Она бросает на него быстрый взгляд: верит он ей или нет? Умышленно сохраняя непроницаемое лицо, он кивает, предлагая ей продолжать рассказ.
— Вы можете подумать, что этот случай дал мне повод вообразить, будто меня коснулась благодать Божия. Нет, это не так. Много дней я и думать боялась о том, что случилось со мной. Я боялась, что это что-то вроде помешательства. Но прошел месяц, потом другой, и только тогда я стала понимать, что воспоминание об этой ночи дает мне утешение и душевный покой. И я решила сделать так, как советовал мне ангел. И посвятила себя страдающим от болезней. В пациентах я нашла свое счастье, насколько мне дано испытывать это чувство. А потом убили моего отца. Оставим вашу гипотезу, доктор Стратерн. Я считаю, что его убили просто из-за нескольких монет, которые были у него в карманах. И с тех пор я по мере сил моих стараюсь верить в человеческую доброту и порядочность, даже когда эта вера мало чем может быть подкреплена. И только занятия врачебной практикой, лечение больных приносит мне душевный покой и питает волю к жизни. Если я это потеряю, то потеряю все, и жизнь моя утратит всякий смысл.
Анна резко обрывает свою речь — острое чувство необходимости исповедаться перед этим человеком внезапно куда-то пропало.
Но душу Эдварда рассказ ее разбередил так глубоко, что он сам не ожидал, да и не мог ожидать. Да, конечно, она сейчас ждет от него хоть какого-нибудь отклика, она почти требует, да-да, надо что-то сказать ей, именно сейчас. Он смотрит, как она снимает халат, надевает плащ и поворачивается, собираясь уходить. Но мысли и чувства его теперь находятся в таком беспорядке, что ему ничего не приходит в голову, да и разве можно выразить то, что он в эту минуту чувствует?
Он совсем потерялся, чувство, которое его охватило, столь глубоко, что он боится рот раскрыть… Боже, да она ведь может неправильно понять его, может подумать, что он ей не верит, что рассказ ее нисколько его не тронул. Но это совсем не так, нет ничего дальше от истины, чем такое предположение. Никого прежде он не понимал так глубоко. Он смотрит теперь на нее совсем другими глазами, он видит перед собой существо удивительное, необыкновенное; он чувствует, как бьется ее сердце, как с тихим шелестом бежит кровь у нее по жилам, как горячи кончики ее тонких пальцев, как сладок мускусный запах ее кожи, как упоительна влага у нее во рту и в иных, сокровенных местах ее тела.
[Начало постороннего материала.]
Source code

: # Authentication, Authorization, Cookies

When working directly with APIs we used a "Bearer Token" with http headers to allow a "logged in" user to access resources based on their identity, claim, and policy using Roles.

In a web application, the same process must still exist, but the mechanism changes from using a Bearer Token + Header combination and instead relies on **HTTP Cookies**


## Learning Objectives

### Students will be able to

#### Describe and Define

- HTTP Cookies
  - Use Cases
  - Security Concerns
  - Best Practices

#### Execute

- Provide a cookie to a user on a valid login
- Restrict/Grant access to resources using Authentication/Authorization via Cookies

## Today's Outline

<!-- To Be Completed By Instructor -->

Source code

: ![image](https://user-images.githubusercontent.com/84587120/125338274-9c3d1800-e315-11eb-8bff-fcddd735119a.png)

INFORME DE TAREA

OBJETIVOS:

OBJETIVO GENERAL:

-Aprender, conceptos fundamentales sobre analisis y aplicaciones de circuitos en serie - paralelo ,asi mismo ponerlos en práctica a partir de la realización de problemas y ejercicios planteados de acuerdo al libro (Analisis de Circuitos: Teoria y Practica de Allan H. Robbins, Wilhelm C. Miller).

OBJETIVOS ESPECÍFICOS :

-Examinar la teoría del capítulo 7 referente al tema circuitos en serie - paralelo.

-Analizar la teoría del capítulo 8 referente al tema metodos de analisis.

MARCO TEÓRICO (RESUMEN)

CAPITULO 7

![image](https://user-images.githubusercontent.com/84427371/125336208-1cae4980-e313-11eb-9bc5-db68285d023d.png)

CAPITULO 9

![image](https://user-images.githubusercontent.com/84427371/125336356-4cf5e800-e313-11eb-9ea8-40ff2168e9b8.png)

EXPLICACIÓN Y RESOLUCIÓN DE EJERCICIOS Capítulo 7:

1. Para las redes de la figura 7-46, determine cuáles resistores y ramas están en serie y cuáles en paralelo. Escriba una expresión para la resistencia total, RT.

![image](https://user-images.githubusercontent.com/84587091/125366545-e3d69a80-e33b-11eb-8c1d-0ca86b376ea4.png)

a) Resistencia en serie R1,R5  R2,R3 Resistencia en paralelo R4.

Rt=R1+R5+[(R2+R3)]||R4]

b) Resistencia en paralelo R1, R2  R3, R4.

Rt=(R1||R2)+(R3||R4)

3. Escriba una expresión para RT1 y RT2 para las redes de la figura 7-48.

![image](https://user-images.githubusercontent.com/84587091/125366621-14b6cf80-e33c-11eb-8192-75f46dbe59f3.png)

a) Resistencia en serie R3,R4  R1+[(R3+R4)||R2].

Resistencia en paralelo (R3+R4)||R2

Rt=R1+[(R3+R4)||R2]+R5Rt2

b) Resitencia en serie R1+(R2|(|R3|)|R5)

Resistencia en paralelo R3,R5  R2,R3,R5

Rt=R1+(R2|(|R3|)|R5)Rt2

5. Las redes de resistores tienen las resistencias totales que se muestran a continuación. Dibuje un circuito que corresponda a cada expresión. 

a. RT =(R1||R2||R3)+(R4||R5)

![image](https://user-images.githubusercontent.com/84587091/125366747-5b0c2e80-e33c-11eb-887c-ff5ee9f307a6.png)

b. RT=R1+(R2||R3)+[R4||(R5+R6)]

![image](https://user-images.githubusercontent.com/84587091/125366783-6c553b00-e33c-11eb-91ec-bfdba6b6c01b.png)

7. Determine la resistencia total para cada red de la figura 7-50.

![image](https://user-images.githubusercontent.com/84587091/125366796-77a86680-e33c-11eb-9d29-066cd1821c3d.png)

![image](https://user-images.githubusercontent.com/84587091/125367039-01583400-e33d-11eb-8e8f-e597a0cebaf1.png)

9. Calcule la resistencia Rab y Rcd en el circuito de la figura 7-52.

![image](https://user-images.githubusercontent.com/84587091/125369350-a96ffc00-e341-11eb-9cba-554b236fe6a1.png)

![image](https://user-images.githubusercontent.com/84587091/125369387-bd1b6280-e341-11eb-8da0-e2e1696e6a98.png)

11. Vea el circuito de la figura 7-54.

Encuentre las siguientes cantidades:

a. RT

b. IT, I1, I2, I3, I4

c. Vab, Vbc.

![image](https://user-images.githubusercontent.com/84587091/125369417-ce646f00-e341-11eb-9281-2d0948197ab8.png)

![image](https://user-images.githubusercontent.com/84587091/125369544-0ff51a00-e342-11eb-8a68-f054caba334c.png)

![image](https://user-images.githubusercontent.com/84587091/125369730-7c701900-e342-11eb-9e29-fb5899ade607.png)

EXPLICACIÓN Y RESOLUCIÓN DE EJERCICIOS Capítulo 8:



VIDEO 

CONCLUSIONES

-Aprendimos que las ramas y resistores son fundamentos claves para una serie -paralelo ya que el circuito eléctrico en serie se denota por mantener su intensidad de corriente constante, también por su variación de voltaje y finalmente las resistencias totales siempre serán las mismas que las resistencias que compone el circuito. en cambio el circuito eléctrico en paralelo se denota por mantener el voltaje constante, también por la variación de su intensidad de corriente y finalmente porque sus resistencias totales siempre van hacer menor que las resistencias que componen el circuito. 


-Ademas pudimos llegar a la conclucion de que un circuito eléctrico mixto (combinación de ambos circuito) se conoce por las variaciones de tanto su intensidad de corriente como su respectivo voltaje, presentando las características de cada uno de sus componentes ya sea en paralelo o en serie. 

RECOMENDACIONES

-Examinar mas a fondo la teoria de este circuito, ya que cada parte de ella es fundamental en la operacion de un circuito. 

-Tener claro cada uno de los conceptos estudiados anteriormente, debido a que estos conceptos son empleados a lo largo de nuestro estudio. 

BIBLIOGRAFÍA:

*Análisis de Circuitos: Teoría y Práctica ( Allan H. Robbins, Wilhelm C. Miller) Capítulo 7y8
Он ощущает ненасытную жажду окунуться в поток ее жизненной силы, которая бурлит, дышит и пульсирует вокруг нее с неслышным, но ясно ощущаемым гудением и гулом. Он пытается смирить эти пылкие, бьющие через край чувства, вспомнив о том, что он человек, умудренный жизненным опытом, что он далеко не новичок в делах любви. Он повидал всяких женщин, с некоторыми был даже близок. Повидал, повидал, мрачно повторяет он про себя. Ну и что с того, что повидал? Разве это может сравниться с тем, что чувствует он теперь? Разве кого-нибудь из этих женщин он желал с такой силой?